Anmeldung und Teilnahme an Schulungen nach dem Bildungsurlaubsgesetz

Das Entscheidende und Wichtigste zuerst: Alle Arbeitnehmerinnen und Arbeitnehmer, die in Berlin beschäftigt sind, haben einen Rechtsanspruch auf Bildungsurlaub. Das heißt konkret: Wer sich in anerkannten Seminaren und Veranstaltungen beruflich oder politisch weiterbilden will, der wird dafür von der Arbeit freigestellt und der Arbeitgeber bezahlt das Gehalt oder den Lohn für diese Zeit weiter. Bei Auszubildenden beschränkt sich der Anspruch nur auf die politische Weiterbildung.

Der Anspruch beinhaltet für alle Arbeitnehmerinnen und Arbeitnehmer ab dem 25. Lebensjahr 10 Tage in zwei aufeinander folgenden Kalenderjahren. Wer jünger als 25 Jahre ist, hat jedes Jahr Anspruch auf 10 Tage Bildungsurlaub.

Dem Arbeitgeber ist so früh wie möglich, mindestens 6 Wochen vor der Freistellung, formlos und am besten schriftlich mitzuteilen, zu welchem Zeitpunkt der Bildungsurlaub in Anspruch genommen wird.
Der Anerkennungsbescheid der Senatsverwaltung ist dem Arbeitgeber auf Verlangen vorzulegen. Sollte bis 6 Wochen vor Seminarbeginn der Bescheid von uns weder zugesandt noch die Anerkennungsnummer bekannt gegeben worden sein, muss der Bildungsurlaub trotzdem rechtzeitig beantragt und der Bescheid nachgereicht werden. Es empfiehlt sich, dem Betriebsrat
bzw. dem Bildungsbeauftragten eine Kopie der Mitteilung an den Arbeitgeber zur Kenntnis zu geben. Will der Arbeitgeber den Bildungsurlaub ablehnen, so muss er dies grundsätzlich bis 14 Tage nach Antragstellung schriftlich mitteilen.
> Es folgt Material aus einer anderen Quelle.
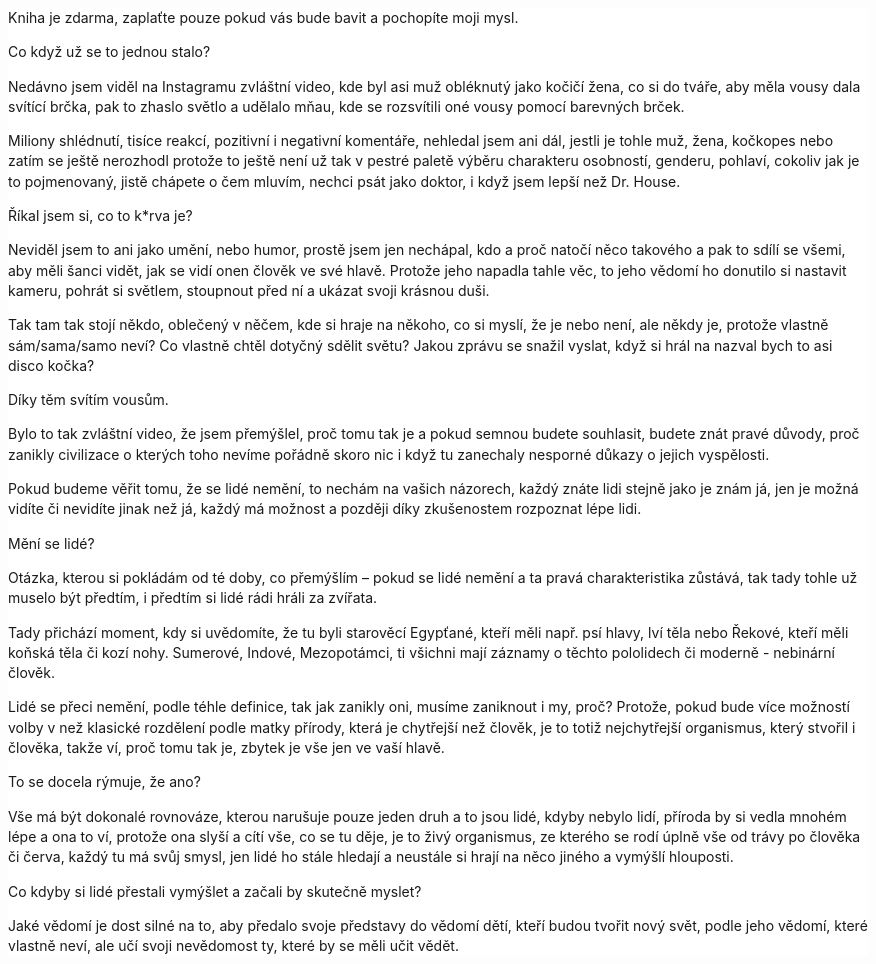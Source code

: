 Kniha je zdarma, zaplaťte pouze pokud vás bude bavit a pochopíte moji mysl.

Co když už se to jednou stalo?

Nedávno jsem viděl na Instagramu zvláštní video, kde byl asi muž obléknutý jako kočičí žena, co si do tváře, aby měla vousy dala svítící brčka, pak to zhaslo světlo a udělalo mňau, kde se rozsvítili oné vousy pomocí barevných brček.

Miliony shlédnutí, tisíce reakcí, pozitivní i negativní komentáře, nehledal jsem ani dál, jestli je tohle muž, žena, kočkopes nebo zatím se ještě nerozhodl protože to ještě není už tak v pestré paletě výběru charakteru osobností, genderu, pohlaví, cokoliv jak je to pojmenovaný, jistě chápete o čem mluvím, nechci psát jako doktor, i když jsem lepší než Dr. House.

Říkal jsem si, co to k*rva je?

Neviděl jsem to ani jako umění, nebo humor, prostě jsem jen nechápal, kdo a proč natočí něco takového a pak to sdílí se všemi, aby měli šanci vidět, jak se vidí onen člověk ve své hlavě. Protože jeho napadla tahle věc, to jeho vědomí ho donutilo si nastavit kameru, pohrát si světlem, stoupnout před ní a ukázat svoji krásnou duši.

Tak tam tak stojí někdo, oblečený v něčem, kde si hraje na někoho, co si myslí, že je nebo není, ale někdy je, protože vlastně sám/sama/samo neví? Co vlastně chtěl dotyčný sdělit světu? Jakou zprávu se snažil vyslat, když si hrál na nazval bych to asi disco kočka?

Díky těm svítím vousům.

Bylo to tak zvláštní video, že jsem přemýšlel, proč tomu tak je a pokud semnou budete souhlasit, budete znát pravé důvody, proč zanikly civilizace o kterých toho nevíme pořádně skoro nic i když tu zanechaly nesporné důkazy o jejich vyspělosti.

Pokud budeme věřit tomu, že se lidé nemění, to nechám na vašich názorech, každý znáte lidi stejně jako je znám já, jen je možná vidíte či nevidíte jinak než já, každý má možnost a později díky zkušenostem rozpoznat lépe lidi.

Mění se lidé?

Otázka, kterou si pokládám od té doby, co přemýšlím – pokud se lidé nemění a ta pravá charakteristika zůstává, tak tady tohle už muselo být předtím, i předtím si lidé rádi  hráli za zvířata.

Tady přichází moment, kdy si uvědomíte, že tu byli starověcí Egypťané, kteří měli např. psí hlavy, lví těla nebo Řekové, kteří měli koňská těla či kozí nohy. Sumerové, Indové, Mezopotámci, ti všichni mají záznamy o těchto pololidech či moderně  - nebinární člověk.

Lidé se přeci nemění, podle téhle definice, tak jak zanikly oni, musíme zaniknout i my, proč? Protože, pokud bude více možností volby v než klasické rozdělení podle matky přírody, která je chytřejší než člověk, je to totiž nejchytřejší organismus, který stvořil i člověka, takže ví, proč tomu tak je, zbytek je vše jen ve vaší hlavě.

To se docela rýmuje, že ano?

Vše má být  dokonalé rovnováze, kterou narušuje pouze jeden druh a to jsou lidé, kdyby nebylo lidí, příroda by si vedla mnohém lépe a ona to ví, protože ona slyší a cítí vše, co se tu děje, je to živý organismus, ze kterého se rodí úplně vše od trávy po člověka či červa, každý tu má svůj smysl, jen lidé ho stále hledají a neustále si hrají na něco jiného a vymýšlí hlouposti.

Co kdyby si lidé přestali vymýšlet a začali by skutečně myslet?

Jaké vědomí je dost silné na to, aby předalo svoje představy do vědomí dětí, kteří budou tvořit nový svět, podle jeho vědomí, které vlastně neví, ale učí svoji nevědomost ty, které by se měli učit vědět.
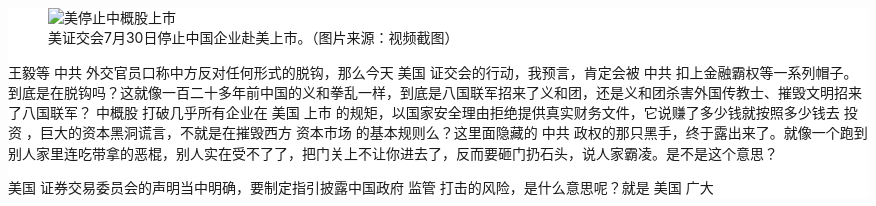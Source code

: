  </p>
 <figure class="OImage__StyledFigure-sc-1lfley0-0 hHSfVg">
  <img alt="美停止中概股上市" src="https://img.soundofhope.org/2021-08/1627845338112.jpg"/>
  <br/><figcaption>
   美证交会7月30日停止中国企业赴美上市。（图片来源：视频截图）
  </figcaption>
 </figure>
 <p>
  王毅等
  <ok href="/term/1059">
   中共
  </ok>
  外交官员口称中方反对任何形式的脱钩，那么今天
  <ok href="/term/1045">
   美国
  </ok>
  证交会的行动，我预言，肯定会被
  <ok href="/term/1059">
   中共
  </ok>
  扣上金融霸权等一系列帽子。到底是在脱钩吗？这就像一百二十多年前中国的义和拳乱一样，到底是八国联军招来了义和团，还是义和团杀害外国传教士、摧毁文明招来了八国联军？
  <ok href="/term/140952">
   中概股
  </ok>
  打破几乎所有企业在
  <ok href="/term/1045">
   美国
  </ok>
  <ok href="/term/35807">
   上市
  </ok>
  的规矩，以国家安全理由拒绝提供真实财务文件，它说赚了多少钱就按照多少钱去
  <ok href="/term/1496">
   投资
  </ok>
  ，巨大的资本黑洞谎言，不就是在摧毁西方
  <ok href="/term/218716">
   资本市场
  </ok>
  的基本规则么？这里面隐藏的
  <ok href="/term/1059">
   中共
  </ok>
  政权的那只黑手，终于露出来了。就像一个跑到别人家里连吃带拿的恶棍，别人实在受不了了，把门关上不让你进去了，反而要砸门扔石头，说人家霸凌。是不是这个意思？
 </p>
 <div class="AD_Embed__Wrap-sc-1xslmin-0 igMuqX module desktop">
  <div>
  </div>
 </div>
 <p>
  <ok href="/term/1045">
   美国
  </ok>
  证券交易委员会的声明当中明确，要制定指引披露中国政府
  <ok href="/term/30713">
   监管
  </ok>
  打击的风险，是什么意思呢？就是
  <ok href="/term/1045">
   美国
  </ok>
  广大
  <ok href="/term/1496">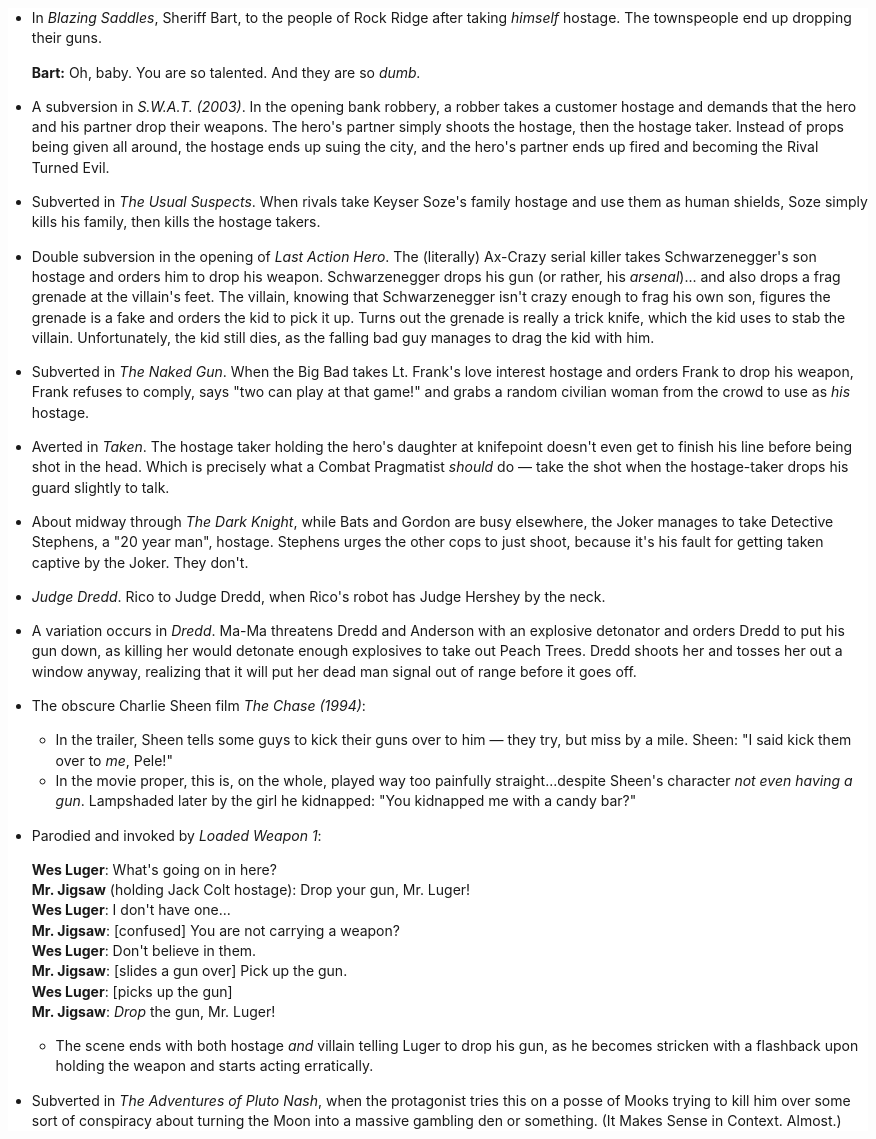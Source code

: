 -   In _Blazing Saddles_, Sheriff Bart, to the people of Rock Ridge after taking _himself_ hostage. The townspeople end up dropping their guns.
    
    **Bart:** Oh, baby. You are so talented. And they are so _dumb._
    
-   A subversion in _S.W.A.T. (2003)_. In the opening bank robbery, a robber takes a customer hostage and demands that the hero and his partner drop their weapons. The hero's partner simply shoots the hostage, then the hostage taker. Instead of props being given all around, the hostage ends up suing the city, and the hero's partner ends up fired and becoming the Rival Turned Evil.
-   Subverted in _The Usual Suspects_. When rivals take Keyser Soze's family hostage and use them as human shields, Soze simply kills his family, then kills the hostage takers.
-   Double subversion in the opening of _Last Action Hero_. The (literally) Ax-Crazy serial killer takes Schwarzenegger's son hostage and orders him to drop his weapon. Schwarzenegger drops his gun (or rather, his _arsenal_)... and also drops a frag grenade at the villain's feet. The villain, knowing that Schwarzenegger isn't crazy enough to frag his own son, figures the grenade is a fake and orders the kid to pick it up. Turns out the grenade is really a trick knife, which the kid uses to stab the villain. Unfortunately, the kid still dies, as the falling bad guy manages to drag the kid with him.
-   Subverted in _The Naked Gun_. When the Big Bad takes Lt. Frank's love interest hostage and orders Frank to drop his weapon, Frank refuses to comply, says "two can play at that game!" and grabs a random civilian woman from the crowd to use as _his_ hostage.
-   Averted in _Taken_. The hostage taker holding the hero's daughter at knifepoint doesn't even get to finish his line before being shot in the head. Which is precisely what a Combat Pragmatist _should_ do — take the shot when the hostage-taker drops his guard slightly to talk.
-   About midway through _The Dark Knight_, while Bats and Gordon are busy elsewhere, the Joker manages to take Detective Stephens, a "20 year man", hostage. Stephens urges the other cops to just shoot, because it's his fault for getting taken captive by the Joker. They don't.
-   _Judge Dredd_. Rico to Judge Dredd, when Rico's robot has Judge Hershey by the neck.
-   A variation occurs in _Dredd_. Ma-Ma threatens Dredd and Anderson with an explosive detonator and orders Dredd to put his gun down, as killing her would detonate enough explosives to take out Peach Trees. Dredd shoots her and tosses her out a window anyway, realizing that it will put her dead man signal out of range before it goes off.
-   The obscure Charlie Sheen film _The Chase (1994)_:
    -   In the trailer, Sheen tells some guys to kick their guns over to him — they try, but miss by a mile. Sheen: "I said kick them over to _me_, Pele!"
    -   In the movie proper, this is, on the whole, played way too painfully straight...despite Sheen's character _not even having a gun_. Lampshaded later by the girl he kidnapped: "You kidnapped me with a candy bar?"
-   Parodied and invoked by _Loaded Weapon 1_:
    
    **Wes Luger**: What's going on in here?  
    **Mr. Jigsaw** (holding Jack Colt hostage): Drop your gun, Mr. Luger!  
    **Wes Luger**: I don't have one...  
    **Mr. Jigsaw**: \[confused\] You are not carrying a weapon?  
    **Wes Luger**: Don't believe in them.  
    **Mr. Jigsaw**: \[slides a gun over\] Pick up the gun.  
    **Wes Luger**: \[picks up the gun\]  
    **Mr. Jigsaw**: _Drop_ the gun, Mr. Luger!
    
    -   The scene ends with both hostage _and_ villain telling Luger to drop his gun, as he becomes stricken with a flashback upon holding the weapon and starts acting erratically.
-   Subverted in _The Adventures of Pluto Nash_, when the protagonist tries this on a posse of Mooks trying to kill him over some sort of conspiracy about turning the Moon into a massive gambling den or something. (It Makes Sense in Context. Almost.)
    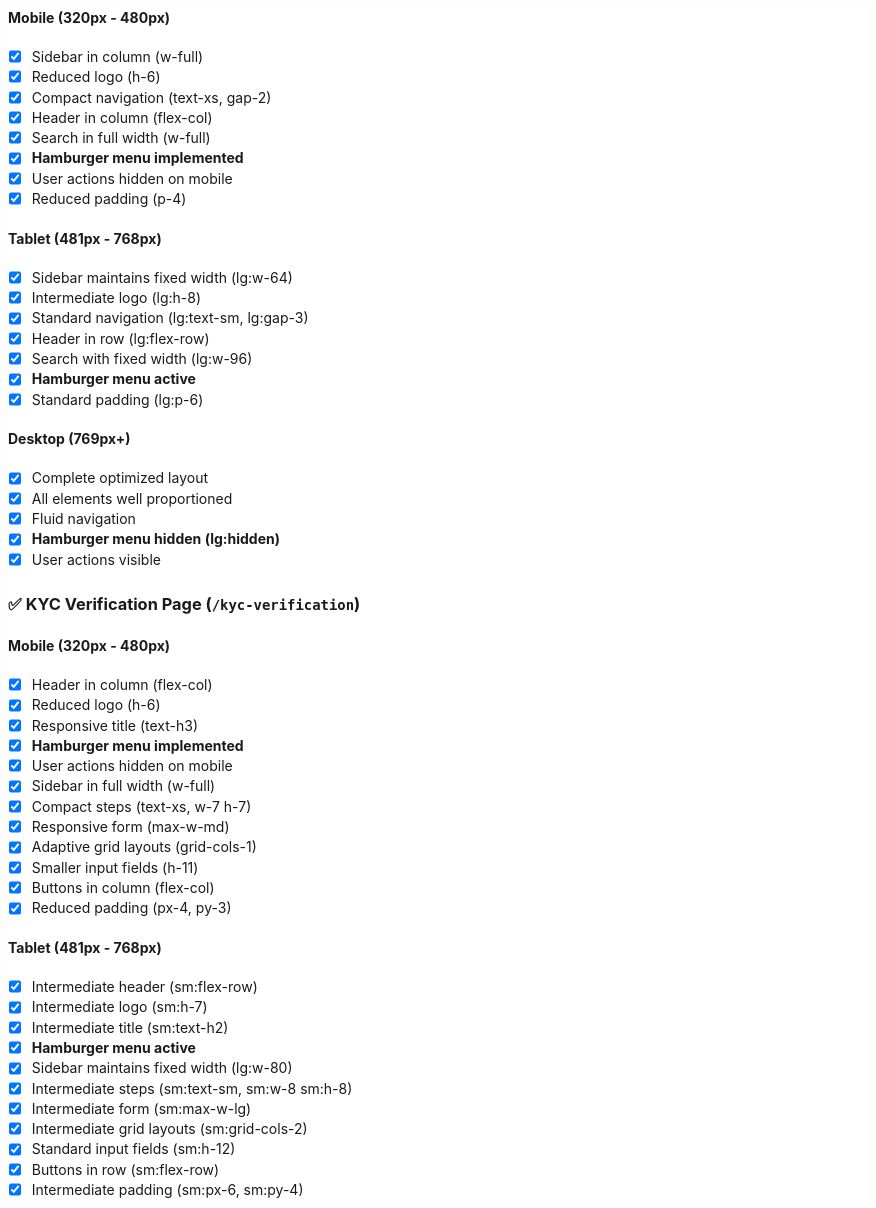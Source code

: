 #### Mobile (320px - 480px)
- [x] Sidebar in column (w-full)
- [x] Reduced logo (h-6)
- [x] Compact navigation (text-xs, gap-2)
- [x] Header in column (flex-col)
- [x] Search in full width (w-full)
- [x] **Hamburger menu implemented**
- [x] User actions hidden on mobile
- [x] Reduced padding (p-4)

#### Tablet (481px - 768px)
- [x] Sidebar maintains fixed width (lg:w-64)
- [x] Intermediate logo (lg:h-8)
- [x] Standard navigation (lg:text-sm, lg:gap-3)
- [x] Header in row (lg:flex-row)
- [x] Search with fixed width (lg:w-96)
- [x] **Hamburger menu active**
- [x] Standard padding (lg:p-6)

#### Desktop (769px+)
- [x] Complete optimized layout
- [x] All elements well proportioned
- [x] Fluid navigation
- [x] **Hamburger menu hidden (lg:hidden)**
- [x] User actions visible

### ✅ KYC Verification Page (`/kyc-verification`)

#### Mobile (320px - 480px)
- [x] Header in column (flex-col)
- [x] Reduced logo (h-6)
- [x] Responsive title (text-h3)
- [x] **Hamburger menu implemented**
- [x] User actions hidden on mobile
- [x] Sidebar in full width (w-full)
- [x] Compact steps (text-xs, w-7 h-7)
- [x] Responsive form (max-w-md)
- [x] Adaptive grid layouts (grid-cols-1)
- [x] Smaller input fields (h-11)
- [x] Buttons in column (flex-col)
- [x] Reduced padding (px-4, py-3)

#### Tablet (481px - 768px)
- [x] Intermediate header (sm:flex-row)
- [x] Intermediate logo (sm:h-7)
- [x] Intermediate title (sm:text-h2)
- [x] **Hamburger menu active**
- [x] Sidebar maintains fixed width (lg:w-80)
- [x] Intermediate steps (sm:text-sm, sm:w-8 sm:h-8)
- [x] Intermediate form (sm:max-w-lg)
- [x] Intermediate grid layouts (sm:grid-cols-2)
- [x] Standard input fields (sm:h-12)
- [x] Buttons in row (sm:flex-row)
- [x] Intermediate padding (sm:px-6, sm:py-4)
Der Arbeitgeber kann den Bildungsurlaub nur ablehnen, wenn

  • zwingende betriebliche Belange oder
  • Urlaubsansprüche anderer Arbeitnehmer/-innen, die unter sozialen Gesichtspunkten den Vorrang verdienen, entgegenstehen oder
  • in einem Betrieb mit nicht mehr als 20 Beschäftigten im laufenden Kalenderjahr bereits so viele Tage Bildungsurlaub genommen wurden, wie das 2,5fache der Beschäftigtenzahl.

In all diesen Fällen ist der Bildungsurlaub innerhalb eines Jahres nach Antragstellung bevorzugt zu gewähren.

Im Klartext: Der Arbeitgeber hat den Bildungsurlaub nicht zu genehmigen, er kann ihn nur in wenigen Ausnahmefällen ablehnen. Weiterhin entscheidet der/die Arbeitnehmer/-in allein, welche als Bildungsurlaub anerkannte Seminare der politischen Bildung er/sie besuchen möchte. Der Arbeitgeber hat auf die Auswahl der Seminare keinen Einfluss. Beschäftigten dürfen aus der Inanspruchnahme von Bildungsurlaub keine Nachteile entstehen.

Wird der Bildungsurlaubsantrag vom Arbeitgeber abgelehnt, sollten der Betriebsrat bzw. der/die Bildungsbeauftragte und Arbeit und Leben e.V. im IG Metall-Haus informiert werden.